L’economia globale è in guerra, ma il debito è ancora in pace

Il deficit è ancora lontano dai livelli record toccati nel secondo dopoguerra

- Vito Lops

«Siamo in guerra, vinceremo». Il presidente della Francia Emmanuel Macron si è espresso così per descrivere i tentativi di contrasto alla diffusione del Coronaviru­s. Dello stesso parere Olivier Blanchard, per anni alla guida del Fondo monetario internazio­nale che in un tweet del 16 marzo ha scritto chiaro e tondo: «Il mondo è di fatto in guerra». Nello stesso messaggio invita a ricordare come gli Stati Uniti affrontaro­no, a livello fiscale, la seconda guerra mondiale, innalzando il deficit sul Pil: «12% nel 1942, 26% nel 1943%, 21% nel 1944%, 20% nel 1945%». E poi conclude: «Non è il momento di fare gli schizzinos­i».

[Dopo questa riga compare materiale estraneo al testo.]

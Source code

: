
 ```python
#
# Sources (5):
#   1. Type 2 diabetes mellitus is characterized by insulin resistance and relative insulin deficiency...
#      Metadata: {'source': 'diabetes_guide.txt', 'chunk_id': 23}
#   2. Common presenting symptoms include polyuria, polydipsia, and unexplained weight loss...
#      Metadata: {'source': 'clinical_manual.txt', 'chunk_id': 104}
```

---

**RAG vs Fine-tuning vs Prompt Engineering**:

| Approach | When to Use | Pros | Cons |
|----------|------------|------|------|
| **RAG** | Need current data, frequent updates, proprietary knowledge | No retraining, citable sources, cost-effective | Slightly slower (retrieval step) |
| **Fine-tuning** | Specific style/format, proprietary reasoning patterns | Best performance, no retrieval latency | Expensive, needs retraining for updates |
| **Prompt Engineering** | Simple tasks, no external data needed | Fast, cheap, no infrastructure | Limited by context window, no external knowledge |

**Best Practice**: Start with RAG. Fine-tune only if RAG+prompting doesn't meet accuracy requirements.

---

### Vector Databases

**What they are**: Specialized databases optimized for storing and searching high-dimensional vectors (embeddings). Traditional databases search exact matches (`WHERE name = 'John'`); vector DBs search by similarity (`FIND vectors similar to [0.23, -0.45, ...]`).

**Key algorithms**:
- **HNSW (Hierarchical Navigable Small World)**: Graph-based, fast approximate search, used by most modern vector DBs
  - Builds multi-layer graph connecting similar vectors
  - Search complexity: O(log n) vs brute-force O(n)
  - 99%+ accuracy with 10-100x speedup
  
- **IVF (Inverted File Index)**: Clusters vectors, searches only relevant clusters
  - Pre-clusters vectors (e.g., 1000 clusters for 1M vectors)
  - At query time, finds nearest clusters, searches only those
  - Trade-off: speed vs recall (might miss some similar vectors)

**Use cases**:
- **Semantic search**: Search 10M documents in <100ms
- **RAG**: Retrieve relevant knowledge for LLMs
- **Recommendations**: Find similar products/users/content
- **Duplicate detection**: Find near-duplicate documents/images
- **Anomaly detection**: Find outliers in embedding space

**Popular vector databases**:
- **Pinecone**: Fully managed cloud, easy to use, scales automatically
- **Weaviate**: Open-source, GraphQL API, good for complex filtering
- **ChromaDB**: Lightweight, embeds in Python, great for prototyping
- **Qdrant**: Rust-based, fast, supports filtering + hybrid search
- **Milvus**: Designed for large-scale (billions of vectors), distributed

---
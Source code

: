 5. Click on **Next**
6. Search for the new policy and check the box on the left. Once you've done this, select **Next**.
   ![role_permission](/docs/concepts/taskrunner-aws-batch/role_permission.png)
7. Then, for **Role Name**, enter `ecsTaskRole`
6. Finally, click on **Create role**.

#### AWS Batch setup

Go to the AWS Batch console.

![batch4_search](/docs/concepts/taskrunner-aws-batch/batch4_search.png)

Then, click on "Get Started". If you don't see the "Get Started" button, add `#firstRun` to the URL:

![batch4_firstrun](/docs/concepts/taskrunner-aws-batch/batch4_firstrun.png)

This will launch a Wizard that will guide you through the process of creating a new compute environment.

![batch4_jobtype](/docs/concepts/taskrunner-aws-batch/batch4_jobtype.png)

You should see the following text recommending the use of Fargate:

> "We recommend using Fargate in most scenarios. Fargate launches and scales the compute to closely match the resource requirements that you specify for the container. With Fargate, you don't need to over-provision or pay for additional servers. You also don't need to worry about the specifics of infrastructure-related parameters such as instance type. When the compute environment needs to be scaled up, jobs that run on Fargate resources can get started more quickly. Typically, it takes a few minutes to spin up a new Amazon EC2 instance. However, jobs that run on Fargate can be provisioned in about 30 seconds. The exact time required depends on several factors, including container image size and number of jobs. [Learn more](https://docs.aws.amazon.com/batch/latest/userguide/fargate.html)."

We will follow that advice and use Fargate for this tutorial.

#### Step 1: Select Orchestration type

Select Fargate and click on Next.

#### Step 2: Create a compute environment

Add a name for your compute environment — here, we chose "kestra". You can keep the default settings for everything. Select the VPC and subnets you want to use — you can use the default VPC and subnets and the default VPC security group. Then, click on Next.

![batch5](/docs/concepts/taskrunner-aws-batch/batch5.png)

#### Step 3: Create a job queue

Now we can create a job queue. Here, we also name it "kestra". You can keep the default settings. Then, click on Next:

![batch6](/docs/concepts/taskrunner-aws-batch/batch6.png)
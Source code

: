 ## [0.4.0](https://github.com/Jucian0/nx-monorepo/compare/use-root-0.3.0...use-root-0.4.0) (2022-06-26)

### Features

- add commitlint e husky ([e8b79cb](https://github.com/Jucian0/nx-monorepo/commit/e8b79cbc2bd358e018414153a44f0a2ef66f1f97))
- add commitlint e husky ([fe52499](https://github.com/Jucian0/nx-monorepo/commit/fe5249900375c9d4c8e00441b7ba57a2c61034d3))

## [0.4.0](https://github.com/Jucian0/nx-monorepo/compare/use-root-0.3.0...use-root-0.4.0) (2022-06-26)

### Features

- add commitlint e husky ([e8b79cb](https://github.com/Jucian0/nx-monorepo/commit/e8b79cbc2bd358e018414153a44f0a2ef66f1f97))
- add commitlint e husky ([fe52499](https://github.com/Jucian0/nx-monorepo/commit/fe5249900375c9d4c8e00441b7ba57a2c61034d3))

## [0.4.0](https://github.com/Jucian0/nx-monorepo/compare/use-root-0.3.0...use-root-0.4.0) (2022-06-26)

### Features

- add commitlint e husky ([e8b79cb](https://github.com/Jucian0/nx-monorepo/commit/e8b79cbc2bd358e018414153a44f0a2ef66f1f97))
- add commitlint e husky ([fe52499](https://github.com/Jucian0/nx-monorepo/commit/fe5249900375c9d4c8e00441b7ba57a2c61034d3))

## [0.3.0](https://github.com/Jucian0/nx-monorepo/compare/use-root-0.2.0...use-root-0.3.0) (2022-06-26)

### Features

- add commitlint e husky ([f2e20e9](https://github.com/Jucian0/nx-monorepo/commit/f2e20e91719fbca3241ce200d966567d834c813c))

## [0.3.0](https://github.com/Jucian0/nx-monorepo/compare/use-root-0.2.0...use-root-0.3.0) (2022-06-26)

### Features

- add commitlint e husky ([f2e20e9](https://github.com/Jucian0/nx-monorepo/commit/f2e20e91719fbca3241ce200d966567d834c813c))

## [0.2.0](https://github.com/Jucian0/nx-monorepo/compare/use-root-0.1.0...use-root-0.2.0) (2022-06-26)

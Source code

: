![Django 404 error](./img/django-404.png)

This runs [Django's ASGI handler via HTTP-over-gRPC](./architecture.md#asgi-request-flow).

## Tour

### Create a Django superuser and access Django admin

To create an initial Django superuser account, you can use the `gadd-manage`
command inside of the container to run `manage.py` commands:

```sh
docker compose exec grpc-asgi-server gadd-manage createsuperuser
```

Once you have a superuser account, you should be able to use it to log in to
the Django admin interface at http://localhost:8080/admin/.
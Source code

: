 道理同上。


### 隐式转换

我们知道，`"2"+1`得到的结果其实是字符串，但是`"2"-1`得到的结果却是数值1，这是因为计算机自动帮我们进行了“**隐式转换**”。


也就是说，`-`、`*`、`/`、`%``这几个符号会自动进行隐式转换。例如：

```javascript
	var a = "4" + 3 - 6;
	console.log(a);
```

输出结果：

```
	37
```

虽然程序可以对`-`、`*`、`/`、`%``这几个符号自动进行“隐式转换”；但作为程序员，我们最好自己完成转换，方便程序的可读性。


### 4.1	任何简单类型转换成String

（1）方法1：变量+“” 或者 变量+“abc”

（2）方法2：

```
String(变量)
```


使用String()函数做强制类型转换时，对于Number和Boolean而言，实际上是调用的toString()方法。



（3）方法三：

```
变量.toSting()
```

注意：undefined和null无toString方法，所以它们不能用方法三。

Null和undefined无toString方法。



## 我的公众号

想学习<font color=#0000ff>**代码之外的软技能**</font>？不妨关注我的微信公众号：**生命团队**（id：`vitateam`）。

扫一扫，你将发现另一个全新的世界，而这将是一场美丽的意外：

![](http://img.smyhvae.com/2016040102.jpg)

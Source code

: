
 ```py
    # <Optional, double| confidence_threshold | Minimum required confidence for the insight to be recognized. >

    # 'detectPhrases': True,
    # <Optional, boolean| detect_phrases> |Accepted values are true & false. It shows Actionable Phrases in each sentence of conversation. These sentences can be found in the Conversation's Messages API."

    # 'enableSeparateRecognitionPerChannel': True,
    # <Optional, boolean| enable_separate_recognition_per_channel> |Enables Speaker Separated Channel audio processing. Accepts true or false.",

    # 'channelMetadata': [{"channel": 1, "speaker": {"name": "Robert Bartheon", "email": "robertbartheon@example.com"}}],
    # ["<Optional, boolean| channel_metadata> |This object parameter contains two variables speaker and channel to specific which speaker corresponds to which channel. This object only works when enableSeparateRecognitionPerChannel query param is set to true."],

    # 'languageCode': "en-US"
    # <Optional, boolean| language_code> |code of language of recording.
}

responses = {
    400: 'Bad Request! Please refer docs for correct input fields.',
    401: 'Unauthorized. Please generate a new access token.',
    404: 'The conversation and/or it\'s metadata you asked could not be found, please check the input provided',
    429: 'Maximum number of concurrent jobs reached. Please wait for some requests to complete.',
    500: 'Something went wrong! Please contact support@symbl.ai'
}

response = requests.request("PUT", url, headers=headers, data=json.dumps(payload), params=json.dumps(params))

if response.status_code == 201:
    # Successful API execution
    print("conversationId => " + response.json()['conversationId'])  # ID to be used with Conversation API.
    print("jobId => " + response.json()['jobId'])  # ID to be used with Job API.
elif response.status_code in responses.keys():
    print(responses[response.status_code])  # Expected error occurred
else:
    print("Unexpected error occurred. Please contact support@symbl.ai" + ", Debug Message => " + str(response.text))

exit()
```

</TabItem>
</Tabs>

La pensano così anche gli investitor­i che nell’ultimo mese hanno dato evidenti segnali di panic selling: i mercati stanno lanciando un disperato messaggio. Se è vero che siamo in guerra, i politici farebbero bene a cambiare il paradigma di riferiment­o, e di conseguenz­a ad aggiornare le soluzioni per affrontarl­a. Ai tempi della seconda guerra mondiale il debito pubblico mondiale – calcolato da un’analisi di

Deutsche Bank che ha incluso quello dei principali Paesi al mondo – raddoppiò dal 60% ad oltre il 120%. Il tutto in pochi anni. Alcuni Paesi – come ad esempio il Regno Unito – videro balzare, a colpi di deficit, il rapporto tra debito e Pil oltre il 250%.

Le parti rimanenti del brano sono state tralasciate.